**Aim of the exercise**:
Every line of the material below in which "salary" shows up is to be located and copied.
┌─ Records for the exercise
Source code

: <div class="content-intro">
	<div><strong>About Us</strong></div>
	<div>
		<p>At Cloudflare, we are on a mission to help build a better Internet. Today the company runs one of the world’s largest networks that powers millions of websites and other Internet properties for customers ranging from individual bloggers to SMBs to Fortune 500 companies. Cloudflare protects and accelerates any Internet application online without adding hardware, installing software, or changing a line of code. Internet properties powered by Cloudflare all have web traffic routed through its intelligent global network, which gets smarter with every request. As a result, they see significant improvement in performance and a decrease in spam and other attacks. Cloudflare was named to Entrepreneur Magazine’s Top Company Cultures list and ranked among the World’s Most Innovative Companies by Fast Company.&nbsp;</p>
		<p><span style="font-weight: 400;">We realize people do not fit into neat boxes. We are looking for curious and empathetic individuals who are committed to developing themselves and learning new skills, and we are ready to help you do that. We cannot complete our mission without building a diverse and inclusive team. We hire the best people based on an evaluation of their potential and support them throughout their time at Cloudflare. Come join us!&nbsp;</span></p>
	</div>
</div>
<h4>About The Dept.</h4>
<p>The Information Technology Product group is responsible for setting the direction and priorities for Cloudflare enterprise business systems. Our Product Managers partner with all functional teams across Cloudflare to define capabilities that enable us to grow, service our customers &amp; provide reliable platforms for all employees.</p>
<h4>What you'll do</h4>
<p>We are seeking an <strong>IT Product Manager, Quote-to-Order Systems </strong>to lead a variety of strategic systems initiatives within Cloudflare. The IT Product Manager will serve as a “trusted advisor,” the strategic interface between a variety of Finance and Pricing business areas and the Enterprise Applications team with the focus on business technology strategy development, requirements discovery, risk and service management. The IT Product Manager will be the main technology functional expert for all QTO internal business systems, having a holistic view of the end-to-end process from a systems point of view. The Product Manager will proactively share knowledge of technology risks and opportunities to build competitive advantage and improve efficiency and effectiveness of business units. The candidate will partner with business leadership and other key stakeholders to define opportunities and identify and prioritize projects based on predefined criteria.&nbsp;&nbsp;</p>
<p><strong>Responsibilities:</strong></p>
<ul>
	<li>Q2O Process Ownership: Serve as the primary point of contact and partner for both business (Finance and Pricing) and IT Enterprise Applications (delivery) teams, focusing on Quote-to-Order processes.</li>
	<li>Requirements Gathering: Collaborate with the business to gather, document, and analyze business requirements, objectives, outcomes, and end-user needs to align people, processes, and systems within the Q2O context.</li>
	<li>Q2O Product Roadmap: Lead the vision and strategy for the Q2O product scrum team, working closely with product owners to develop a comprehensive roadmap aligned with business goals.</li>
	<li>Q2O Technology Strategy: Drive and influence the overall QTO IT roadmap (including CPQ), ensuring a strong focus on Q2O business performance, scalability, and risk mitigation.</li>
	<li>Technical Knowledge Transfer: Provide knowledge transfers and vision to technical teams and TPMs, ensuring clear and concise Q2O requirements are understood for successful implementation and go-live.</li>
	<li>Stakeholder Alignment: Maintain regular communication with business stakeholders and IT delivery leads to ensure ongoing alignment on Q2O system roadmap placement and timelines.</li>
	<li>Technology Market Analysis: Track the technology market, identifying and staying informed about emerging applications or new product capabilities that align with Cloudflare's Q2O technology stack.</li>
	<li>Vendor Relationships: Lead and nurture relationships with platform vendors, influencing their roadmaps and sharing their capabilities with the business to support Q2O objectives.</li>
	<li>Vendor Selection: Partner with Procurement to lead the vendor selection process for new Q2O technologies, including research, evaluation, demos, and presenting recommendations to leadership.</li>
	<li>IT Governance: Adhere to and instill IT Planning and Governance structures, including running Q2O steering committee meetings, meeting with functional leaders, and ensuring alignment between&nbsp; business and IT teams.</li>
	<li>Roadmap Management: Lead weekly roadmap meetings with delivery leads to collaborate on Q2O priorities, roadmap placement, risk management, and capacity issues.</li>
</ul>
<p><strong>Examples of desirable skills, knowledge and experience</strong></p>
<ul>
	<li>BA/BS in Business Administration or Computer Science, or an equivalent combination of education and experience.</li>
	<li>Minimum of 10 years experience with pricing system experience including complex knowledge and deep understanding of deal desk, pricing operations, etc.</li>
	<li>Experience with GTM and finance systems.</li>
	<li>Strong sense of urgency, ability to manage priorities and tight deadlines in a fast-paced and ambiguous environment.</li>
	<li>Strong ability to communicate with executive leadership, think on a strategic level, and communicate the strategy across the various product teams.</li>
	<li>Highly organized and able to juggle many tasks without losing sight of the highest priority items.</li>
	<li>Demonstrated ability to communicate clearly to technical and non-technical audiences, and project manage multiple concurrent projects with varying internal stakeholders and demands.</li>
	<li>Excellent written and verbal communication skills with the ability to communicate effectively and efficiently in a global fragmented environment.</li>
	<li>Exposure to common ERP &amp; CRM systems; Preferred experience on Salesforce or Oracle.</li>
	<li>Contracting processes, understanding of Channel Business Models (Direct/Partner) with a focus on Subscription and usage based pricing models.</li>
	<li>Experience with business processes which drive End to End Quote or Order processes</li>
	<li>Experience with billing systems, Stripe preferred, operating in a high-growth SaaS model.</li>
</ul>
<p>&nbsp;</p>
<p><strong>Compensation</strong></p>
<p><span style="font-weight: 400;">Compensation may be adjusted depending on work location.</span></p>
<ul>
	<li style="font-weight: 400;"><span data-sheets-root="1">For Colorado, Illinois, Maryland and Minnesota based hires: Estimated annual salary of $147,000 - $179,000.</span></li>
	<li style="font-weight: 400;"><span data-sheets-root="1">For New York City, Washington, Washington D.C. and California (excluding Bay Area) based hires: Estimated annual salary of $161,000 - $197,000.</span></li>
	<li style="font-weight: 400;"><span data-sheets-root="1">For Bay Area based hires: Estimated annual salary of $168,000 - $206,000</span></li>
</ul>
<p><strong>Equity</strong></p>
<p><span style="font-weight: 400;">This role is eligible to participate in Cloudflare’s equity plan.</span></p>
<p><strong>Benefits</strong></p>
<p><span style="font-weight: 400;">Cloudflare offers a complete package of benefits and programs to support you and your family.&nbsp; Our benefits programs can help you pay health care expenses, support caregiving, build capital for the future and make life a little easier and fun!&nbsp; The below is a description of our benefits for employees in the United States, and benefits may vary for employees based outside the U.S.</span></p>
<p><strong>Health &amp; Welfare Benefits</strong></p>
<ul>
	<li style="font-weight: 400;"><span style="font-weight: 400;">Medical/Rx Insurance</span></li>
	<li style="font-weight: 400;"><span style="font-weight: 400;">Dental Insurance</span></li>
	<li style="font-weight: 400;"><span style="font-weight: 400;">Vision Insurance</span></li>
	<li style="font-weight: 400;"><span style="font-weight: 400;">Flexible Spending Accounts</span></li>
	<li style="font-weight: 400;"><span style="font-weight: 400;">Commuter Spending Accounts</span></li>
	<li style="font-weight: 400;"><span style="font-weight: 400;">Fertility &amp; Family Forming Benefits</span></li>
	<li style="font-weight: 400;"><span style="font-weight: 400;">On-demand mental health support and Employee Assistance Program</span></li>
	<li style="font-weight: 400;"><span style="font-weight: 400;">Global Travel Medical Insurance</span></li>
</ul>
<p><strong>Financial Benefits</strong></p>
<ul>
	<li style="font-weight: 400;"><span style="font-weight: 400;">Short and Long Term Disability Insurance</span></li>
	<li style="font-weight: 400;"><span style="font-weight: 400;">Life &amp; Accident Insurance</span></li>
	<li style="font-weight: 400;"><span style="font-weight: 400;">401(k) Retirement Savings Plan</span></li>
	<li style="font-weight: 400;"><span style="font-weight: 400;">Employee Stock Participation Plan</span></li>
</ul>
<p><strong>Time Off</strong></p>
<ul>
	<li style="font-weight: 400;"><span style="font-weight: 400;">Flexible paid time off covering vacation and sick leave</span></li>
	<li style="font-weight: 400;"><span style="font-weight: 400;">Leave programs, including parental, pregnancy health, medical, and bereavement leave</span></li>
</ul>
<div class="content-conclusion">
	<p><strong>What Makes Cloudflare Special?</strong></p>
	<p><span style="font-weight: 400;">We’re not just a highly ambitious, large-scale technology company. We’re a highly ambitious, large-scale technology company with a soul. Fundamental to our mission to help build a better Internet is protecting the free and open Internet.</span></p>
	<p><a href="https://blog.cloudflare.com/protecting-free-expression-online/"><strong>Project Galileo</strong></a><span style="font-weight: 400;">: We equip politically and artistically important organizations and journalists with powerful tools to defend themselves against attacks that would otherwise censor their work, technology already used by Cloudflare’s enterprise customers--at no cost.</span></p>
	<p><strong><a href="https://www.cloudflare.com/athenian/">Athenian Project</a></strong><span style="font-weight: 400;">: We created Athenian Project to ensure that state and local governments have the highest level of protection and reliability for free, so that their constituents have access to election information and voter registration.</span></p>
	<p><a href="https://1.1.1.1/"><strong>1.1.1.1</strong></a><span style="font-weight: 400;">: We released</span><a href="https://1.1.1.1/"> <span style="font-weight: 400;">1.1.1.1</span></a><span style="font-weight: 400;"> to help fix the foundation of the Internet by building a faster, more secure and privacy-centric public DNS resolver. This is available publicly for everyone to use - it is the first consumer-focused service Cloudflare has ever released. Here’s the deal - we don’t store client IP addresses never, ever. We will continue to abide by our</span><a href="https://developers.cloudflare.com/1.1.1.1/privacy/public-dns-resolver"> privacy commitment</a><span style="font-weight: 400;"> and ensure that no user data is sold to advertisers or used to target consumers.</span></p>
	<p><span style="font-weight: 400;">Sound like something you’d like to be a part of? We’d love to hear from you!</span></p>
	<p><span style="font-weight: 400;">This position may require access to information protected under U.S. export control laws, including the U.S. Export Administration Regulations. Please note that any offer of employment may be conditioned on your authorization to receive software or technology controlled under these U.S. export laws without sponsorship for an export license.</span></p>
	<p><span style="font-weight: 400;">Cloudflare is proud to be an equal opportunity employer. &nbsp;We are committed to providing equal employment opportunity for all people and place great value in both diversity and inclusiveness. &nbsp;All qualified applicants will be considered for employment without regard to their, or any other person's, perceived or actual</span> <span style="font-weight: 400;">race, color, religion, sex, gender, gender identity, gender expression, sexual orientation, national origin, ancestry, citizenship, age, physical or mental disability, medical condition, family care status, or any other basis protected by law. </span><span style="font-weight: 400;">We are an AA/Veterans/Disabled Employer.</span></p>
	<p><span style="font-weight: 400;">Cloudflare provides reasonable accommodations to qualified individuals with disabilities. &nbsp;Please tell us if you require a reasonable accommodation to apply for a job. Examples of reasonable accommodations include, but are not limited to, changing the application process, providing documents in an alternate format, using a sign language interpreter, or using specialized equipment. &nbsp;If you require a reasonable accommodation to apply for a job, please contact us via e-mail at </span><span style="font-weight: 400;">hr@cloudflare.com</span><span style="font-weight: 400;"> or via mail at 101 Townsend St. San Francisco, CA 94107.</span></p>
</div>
└─
**Answer to the exercise**:
	<li style="font-weight: 400;"><span data-sheets-root="1">For Colorado, Illinois, Maryland and Minnesota based hires: Estimated annual salary of $147,000 - $179,000.</span></li>
	<li style="font-weight: 400;"><span data-sheets-root="1">For New York City, Washington, Washington D.C. and California (excluding Bay Area) based hires: Estimated annual salary of $161,000 - $197,000.</span></li>
	<li style="font-weight: 400;"><span data-sheets-root="1">For Bay Area based hires: Estimated annual salary of $168,000 - $206,000</span></li>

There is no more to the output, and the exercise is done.